COME ORIENTARSI CON FRUTTA E VERDUTA
Per quanto riguarda il mercato ortofrutticolo, la dinamica degli acquisti risulta più contenuta e il tipico incremento della domanda festiva si manifesta solo in prossimità delle ricorrenze. Le arance tarocco siciliane presentano elevate caratteristiche qualitative e vengono scambiate intorno a 1,40 €/kg. Molto richiesti i clementini, con quotazioni tra 0,60 e 1,20 €/kg e punte di 1,50 €/kg per le produzioni top quality di Calabria e Basilicata.
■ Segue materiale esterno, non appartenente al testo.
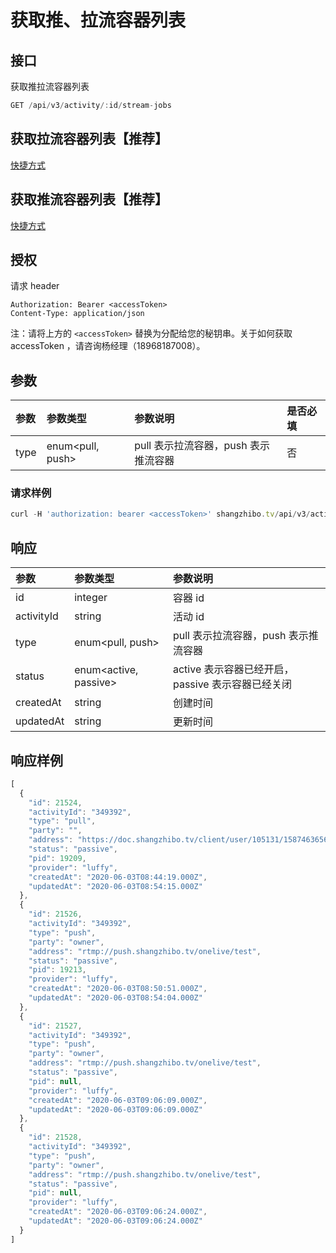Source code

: # 获取推、拉流容器列表

## 接口

获取推拉流容器列表

```javascript
GET /api/v3/activity/:id/stream-jobs
```

## 获取拉流容器列表【推荐】

[快捷方式](https://document.shangzhibo.tv/api/la-liu-zhuan-tui/get-pull-stream-jobs)

## 获取推流容器列表【推荐】

[快捷方式](https://app.gitbook.com/@shangzhibo/s/api/la-liu-zhuan-tui/get-push-stream-jobs)

## 授权

请求 header

```http
Authorization: Bearer <accessToken>
Content-Type: application/json
```

注：请将上方的 `<accessToken>` 替换为分配给您的秘钥串。关于如何获取 accessToken ，请咨询杨经理（18968187008）。

## 参数

| 参数 | 参数类型 | 参数说明 | 是否必填 |
| :--- | :--- | :--- | :--- |
| type | enum&lt;pull, push&gt; | pull 表示拉流容器，push 表示推流容器 | 否 |

### 请求样例

```javascript
curl -H 'authorization: bearer <accessToken>' shangzhibo.tv/api/v3/activity/8930091/stream-jobs
```

## 响应

| 参数 | 参数类型 | 参数说明 |
| :--- | :--- | :--- |
| id | integer | 容器 id |
| activityId | string | 活动 id |
| type | enum&lt;pull, push&gt; | pull 表示拉流容器，push 表示推流容器 |
| status | enum&lt;active, passive&gt; | active 表示容器已经开启，passive 表示容器已经关闭 |
| createdAt | string | 创建时间 |
| updatedAt | string | 更新时间 |

## 响应样例

```javascript
[
  {
    "id": 21524,
    "activityId": "349392",
    "type": "pull",
    "party": "",
    "address": "https://doc.shangzhibo.tv/client/user/105131/1587463656049/1587463656049.mp4",
    "status": "passive",
    "pid": 19209,
    "provider": "luffy",
    "createdAt": "2020-06-03T08:44:19.000Z",
    "updatedAt": "2020-06-03T08:54:15.000Z"
  },
  {
    "id": 21526,
    "activityId": "349392",
    "type": "push",
    "party": "owner",
    "address": "rtmp://push.shangzhibo.tv/onelive/test",
    "status": "passive",
    "pid": 19213,
    "provider": "luffy",
    "createdAt": "2020-06-03T08:50:51.000Z",
    "updatedAt": "2020-06-03T08:54:04.000Z"
  },
  {
    "id": 21527,
    "activityId": "349392",
    "type": "push",
    "party": "owner",
    "address": "rtmp://push.shangzhibo.tv/onelive/test",
    "status": "passive",
    "pid": null,
    "provider": "luffy",
    "createdAt": "2020-06-03T09:06:09.000Z",
    "updatedAt": "2020-06-03T09:06:09.000Z"
  },
  {
    "id": 21528,
    "activityId": "349392",
    "type": "push",
    "party": "owner",
    "address": "rtmp://push.shangzhibo.tv/onelive/test",
    "status": "passive",
    "pid": null,
    "provider": "luffy",
    "createdAt": "2020-06-03T09:06:24.000Z",
    "updatedAt": "2020-06-03T09:06:24.000Z"
  }
]
```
Le verdure a foglia arrivano sul mercato con ottima qualità e prezzi contenuti nonostante la domanda: bietole a 1,00 €/kg e cicoria di campo a 1,50 €/kg. Tra i prodotti del Natale laziale si segnalano puntarelle a 1,40 €/kg, broccoletti a 1,00 €/kg e broccoli a 1,30 €/kg. Il carciofo resta il protagonista indiscusso: il violetto è venduto a 0,70 €/pezzo, mentre i primi volumi del pregiato romanesco sono scambiati intorno a 1,00 €/pezzo. Infine, nel comparto della frutta secca, si segnalano le noci Lara nazionali con quotazioni stabili intorno agli 8,00 €/kg. Si conferma inoltre il consolidato interesse dei consumatori verso la frutta esotica, referenza ormai immancabile per arricchire le tavole durante le festività.
LE APERTURE STRAORDINARIE DEL CAR NEL PERIODO FESTIVO
Per favorire l’acquisto di prodotti freschi e di qualità per le tavole delle feste, il CAR ha previsto un calendario di aperture straordinarie al pubblico del Mercato Ittico, che aprirà le sue porte anche nelle mattine del 24 e del 31 dicembre. Si tratta di un’occasione unica per i cittadini di accedere direttamente al cuore pulsante della distribuzione romana, garantendosi eccellenze nazionali e locali con un ottimo rapporto qualità-prezzo.